Apache-AIRFLOW
+++++++++++++++++++++++++++++++++++++++++++++++++++++++++++++++++++++++++++
https://www.youtube.com/watch?v=ZET50M20hkU
This one : https://www.youtube.com/watch?v=K9AnJ9_ZAXE
00:00 - Airflow Introduction
03:06 - Run Airflow in Python Env
10:44 - Run Airflow in Docker
17:55 - Airflow Basics and Core Concepts
21:55 - Airflow Task Lifecycle
26:19 - Airflow Basic Architecture
28:14 - Airflow DAG with Bash Operator
40:09 - Airflow DAG with Python Operator
45:04 - Data Sharing via Airflow XComs
52:53 - Airflow Task Flow API
57:56 - Airflow Catch-Up and Backfill
01:02:09 - Airflow Scheduler with Cron Expression
01:07:25 - Airflow Connection to Postgres
01:08:58 - Airflow Postgres Operator
01:19:30 - Airflow Docker Install Python Package 2 ways
01:29:34 - Airflow AWS S3 Sensor Operator
01:42:37 - Airflow Hooks S3 PostgreSQL
02:00:43 - Course Bonus
+++++++++++++++++++++++++++++++++++++++++++++++++++++++++++++++++++++++++++
What is Apache Airflow ?
Apache Airflow is an open-source platform designed for orchestrating complex workflows and data pipelines. It allows you to define, schedule, manage, and monitor workflows as directed acyclic graphs (DAGs). Airflow was originally developed by Airbnb and was later open-sourced and contributed to the Apache Software Foundation.
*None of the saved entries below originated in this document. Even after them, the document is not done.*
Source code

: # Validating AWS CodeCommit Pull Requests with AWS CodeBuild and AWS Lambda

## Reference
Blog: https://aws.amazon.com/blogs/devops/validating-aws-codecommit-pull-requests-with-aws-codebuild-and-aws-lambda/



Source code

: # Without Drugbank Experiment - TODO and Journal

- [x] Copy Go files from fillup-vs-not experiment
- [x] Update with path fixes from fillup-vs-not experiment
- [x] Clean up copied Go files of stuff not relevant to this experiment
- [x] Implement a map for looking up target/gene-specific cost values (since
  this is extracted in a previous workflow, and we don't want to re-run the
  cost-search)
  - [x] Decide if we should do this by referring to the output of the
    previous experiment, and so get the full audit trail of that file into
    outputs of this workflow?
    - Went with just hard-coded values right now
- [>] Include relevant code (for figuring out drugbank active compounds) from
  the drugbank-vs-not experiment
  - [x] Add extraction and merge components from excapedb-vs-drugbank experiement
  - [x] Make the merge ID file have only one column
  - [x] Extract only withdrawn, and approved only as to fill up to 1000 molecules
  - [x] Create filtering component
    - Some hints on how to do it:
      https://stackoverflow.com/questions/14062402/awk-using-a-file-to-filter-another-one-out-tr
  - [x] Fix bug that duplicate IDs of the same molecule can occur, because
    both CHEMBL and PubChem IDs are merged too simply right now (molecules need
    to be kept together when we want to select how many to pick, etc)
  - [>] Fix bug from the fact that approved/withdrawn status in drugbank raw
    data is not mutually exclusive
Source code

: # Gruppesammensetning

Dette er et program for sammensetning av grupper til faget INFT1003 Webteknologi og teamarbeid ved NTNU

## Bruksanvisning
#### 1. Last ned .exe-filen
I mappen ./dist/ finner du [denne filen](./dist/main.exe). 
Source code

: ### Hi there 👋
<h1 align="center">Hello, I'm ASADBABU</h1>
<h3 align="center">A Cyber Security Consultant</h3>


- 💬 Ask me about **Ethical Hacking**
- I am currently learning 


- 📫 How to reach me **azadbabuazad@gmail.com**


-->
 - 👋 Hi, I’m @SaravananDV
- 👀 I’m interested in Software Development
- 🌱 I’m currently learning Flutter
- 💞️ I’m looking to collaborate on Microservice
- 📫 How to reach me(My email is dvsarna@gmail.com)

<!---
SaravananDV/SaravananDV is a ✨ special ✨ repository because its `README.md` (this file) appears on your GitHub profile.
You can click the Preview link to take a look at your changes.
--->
Key features of Apache Airflow include:
Workflow Automation: Airflow enables you to automate and schedule complex workflows involving tasks that need to be executed in a specific sequence or based on certain conditions.
Directed Acyclic Graphs (DAGs): Workflows in Airflow are represented as DAGs, which consist of tasks and dependencies. Tasks can be anything from running a script, executing a SQL query, transferring files, or triggering external processes.
Task Dependencies: Airflow allows you to define dependencies between tasks, specifying the order in which tasks should be executed. Tasks can run in parallel or sequentially, based on their dependencies.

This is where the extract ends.